We pride ourselves on being the kind of rugged, brave, all-weather adventurers who can handle any and all kinds of conditions. There's a lot to be said for not balking at a little inclement weather, for being out there despite being wet, frozen and miserable. And though there's a lot to be said for it, we thought maybe this time, the less said the better.

Which is why, when we learned that three days of rain, snow, hail and wind were heading our way in Arizona, we promptly postponed the already-cold-water boating portion of our trip, and tucked tail and limped into Phoenix where we seized an opportunity to spend a snow day warm and dry inside museums, galleries and coffee shops.



We happily stumbled into the funky, artsy district where, inbetween violent bursts of hail that pummeled the desert city, we walked from cafe to gallery to garden to museum to cafe for most of a day.





As with any urban adventure, this one included sightings of graffiti, but in this case the graffiti was particularly surprising. There was, of course, the run-of-the-mill stuff -- gang names in indecipherably tweaked fonts, non sequitur words in random locations, quick and sloppy scrawls of spraypaint -- but what caught our eye and made us smile were the jellyfish. Lots of jellyfish. In a desert city.
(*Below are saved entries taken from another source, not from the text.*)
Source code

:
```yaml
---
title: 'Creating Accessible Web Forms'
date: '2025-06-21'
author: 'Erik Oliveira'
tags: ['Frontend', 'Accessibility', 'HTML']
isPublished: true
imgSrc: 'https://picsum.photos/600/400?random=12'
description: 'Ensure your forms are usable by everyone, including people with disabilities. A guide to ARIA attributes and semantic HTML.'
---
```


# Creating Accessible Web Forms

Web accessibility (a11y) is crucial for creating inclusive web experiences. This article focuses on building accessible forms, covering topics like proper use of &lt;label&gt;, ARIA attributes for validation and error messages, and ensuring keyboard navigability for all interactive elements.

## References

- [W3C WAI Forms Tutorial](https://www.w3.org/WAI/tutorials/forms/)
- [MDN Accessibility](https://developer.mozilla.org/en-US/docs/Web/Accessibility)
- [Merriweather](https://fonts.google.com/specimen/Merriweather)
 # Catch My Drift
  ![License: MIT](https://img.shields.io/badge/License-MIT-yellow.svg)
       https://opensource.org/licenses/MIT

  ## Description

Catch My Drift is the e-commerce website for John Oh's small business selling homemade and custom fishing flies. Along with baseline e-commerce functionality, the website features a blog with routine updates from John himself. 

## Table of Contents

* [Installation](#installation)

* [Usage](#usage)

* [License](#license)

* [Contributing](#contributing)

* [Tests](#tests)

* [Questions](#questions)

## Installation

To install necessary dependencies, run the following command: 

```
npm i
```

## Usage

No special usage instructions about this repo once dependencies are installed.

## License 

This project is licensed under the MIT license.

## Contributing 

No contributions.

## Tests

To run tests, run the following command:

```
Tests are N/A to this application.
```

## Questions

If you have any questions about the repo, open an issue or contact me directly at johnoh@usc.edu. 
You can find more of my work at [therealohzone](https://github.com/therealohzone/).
I don't know a lot about graffiti. I do know that it usually represents some kind of low grade social protest. It's a movement, a subculture, sometimes with themes that are relevant to current events in that city. And I know that each graffiti artist will have a style that is recognizable if you're familiar with the street artists in an area. On our single snow day in a fairly small portion of the city, we saw three different styles of jellyfish graffiti, suggesting that three different artists were doing their own renditions of the same theme. Jellyfish. In the desert. Why?

When we got home from Arizona, I got on the internet to see what I could find out. The closest I got to a possible clue was this, on a Phoenix New Times blog:

"The city refuses to sponsor legal walls like the ones at Miranda's Custom Cars or at the Madison Event Center downtown. Instead, they spend $2.4 million on a public sculpture that looks like a floating jellyfish, and they fork over $2.3 million a year to have illegal graf buffed."

My guess, then, is that this is graffiti artists saying, "Jellyfish? Really? I gotchyer jellyfish riiiiight here."



Maybe not. Maybe it's some underground symbol for something we aren't privy to. Maybe it's just a few street artists having fun. Whatever the concept, if there is one, behind the jellyfish, we thought they were beautiful and strange and delightful.



And for whatever reason -- or not -- jellyfish are alive and well in New York, too.